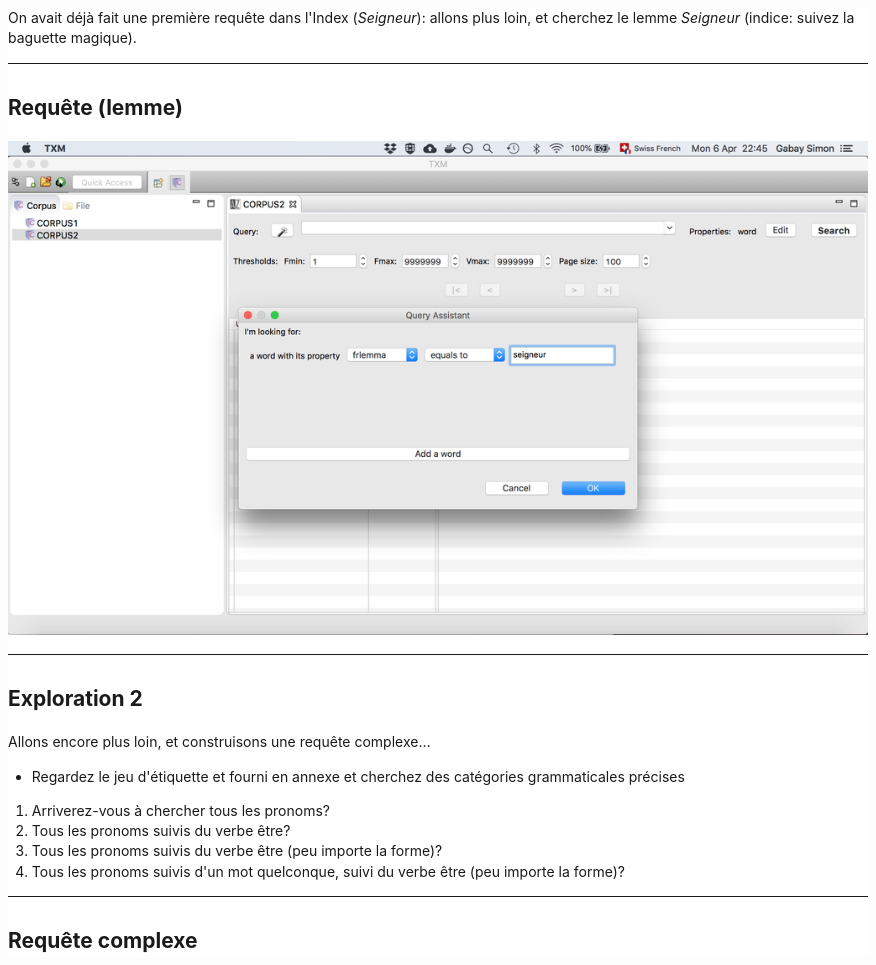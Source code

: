 On avait déjà fait une première requête dans l'Index (_Seigneur_): allons plus loin, et cherchez le lemme _Seigneur_ (indice: suivez la baguette magique).

---
## Requête (lemme)

![100% center](images/Corpus2_Requete.png)


---
## Exploration 2

Allons encore plus loin, et construisons une requête complexe…
* Regardez le jeu d'étiquette et fourni en annexe et cherchez des catégories grammaticales précises
1. Arriverez-vous à chercher tous les pronoms?
2. Tous les pronoms suivis du verbe être?
3. Tous les pronoms suivis du verbe être (peu importe la forme)?
4. Tous les pronoms suivis d'un mot quelconque, suivi du verbe être (peu importe la forme)?

---
## Requête complexe
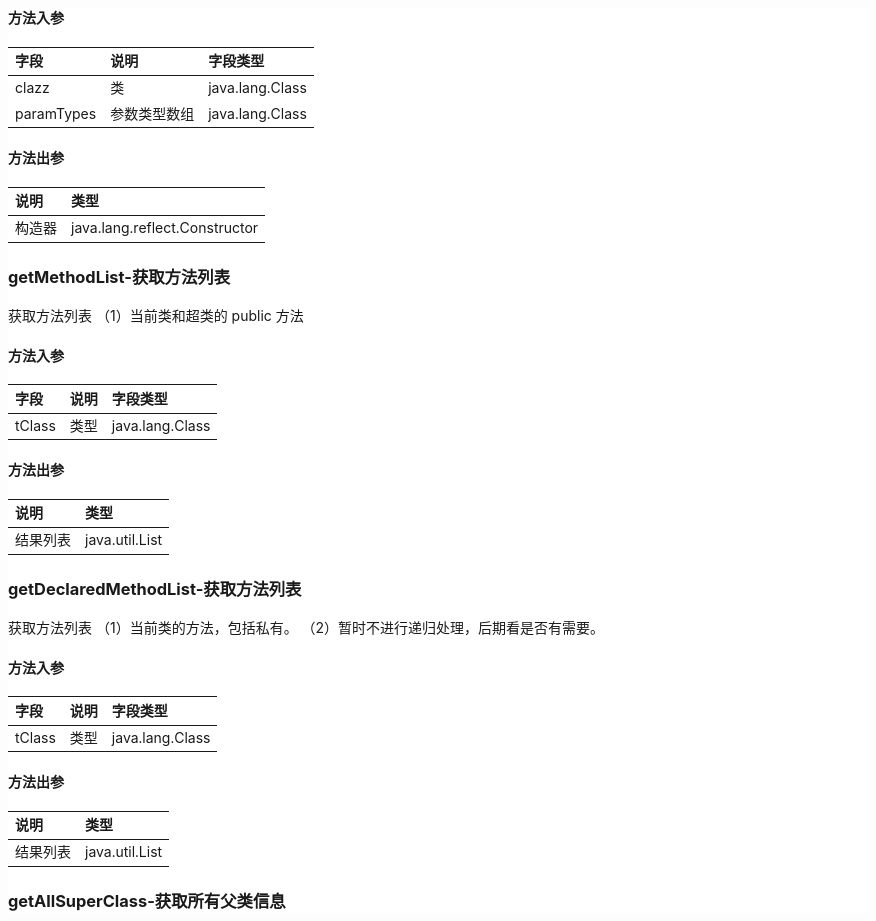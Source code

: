#### 方法入参

| 字段 | 说明 | 字段类型 |
|:---|:---|:---|
| clazz | 类 | java.lang.Class |
| paramTypes | 参数类型数组 | java.lang.Class |

#### 方法出参

| 说明 | 类型 |
|:---|:---|
| 构造器 | java.lang.reflect.Constructor |

### getMethodList-获取方法列表

获取方法列表
（1）当前类和超类的 public 方法

#### 方法入参

| 字段 | 说明 | 字段类型 |
|:---|:---|:---|
| tClass | 类型 | java.lang.Class |

#### 方法出参

| 说明 | 类型 |
|:---|:---|
| 结果列表 | java.util.List |

### getDeclaredMethodList-获取方法列表

获取方法列表
（1）当前类的方法，包括私有。
（2）暂时不进行递归处理，后期看是否有需要。

#### 方法入参

| 字段 | 说明 | 字段类型 |
|:---|:---|:---|
| tClass | 类型 | java.lang.Class |

#### 方法出参

| 说明 | 类型 |
|:---|:---|
| 结果列表 | java.util.List |

### getAllSuperClass-获取所有父类信息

Action item →
Without the pictures, reproduce the entries exactly.

Response box →
Source code

: On avait déjà fait une première requête dans l'Index (_Seigneur_): allons plus loin, et cherchez le lemme _Seigneur_ (indice: suivez la baguette magique).

---
## Requête (lemme)

![100% center](images/Corpus2_Requete.png)


---
## Exploration 2

Allons encore plus loin, et construisons une requête complexe…
* Regardez le jeu d'étiquette et fourni en annexe et cherchez des catégories grammaticales précises
1. Arriverez-vous à chercher tous les pronoms?
2. Tous les pronoms suivis du verbe être?
3. Tous les pronoms suivis du verbe être (peu importe la forme)?
4. Tous les pronoms suivis d'un mot quelconque, suivi du verbe être (peu importe la forme)?

---
## Requête complexe
Source code

:#### 方法入参

| 字段 | 说明 | 字段类型 |
|:---|:---|:---|
| clazz | 类 | java.lang.Class |
| paramTypes | 参数类型数组 | java.lang.Class |

#### 方法出参

| 说明 | 类型 |
|:---|:---|
| 构造器 | java.lang.reflect.Constructor |

### getMethodList-获取方法列表

获取方法列表
（1）当前类和超类的 public 方法

#### 方法入参

| 字段 | 说明 | 字段类型 |
|:---|:---|:---|
| tClass | 类型 | java.lang.Class |

#### 方法出参

| 说明 | 类型 |
|:---|:---|
| 结果列表 | java.util.List |

### getDeclaredMethodList-获取方法列表

获取方法列表
（1）当前类的方法，包括私有。
（2）暂时不进行递归处理，后期看是否有需要。

#### 方法入参

| 字段 | 说明 | 字段类型 |
|:---|:---|:---|
| tClass | 类型 | java.lang.Class |

#### 方法出参

| 说明 | 类型 |
|:---|:---|
| 结果列表 | java.util.List |

### getAllSuperClass-获取所有父类信息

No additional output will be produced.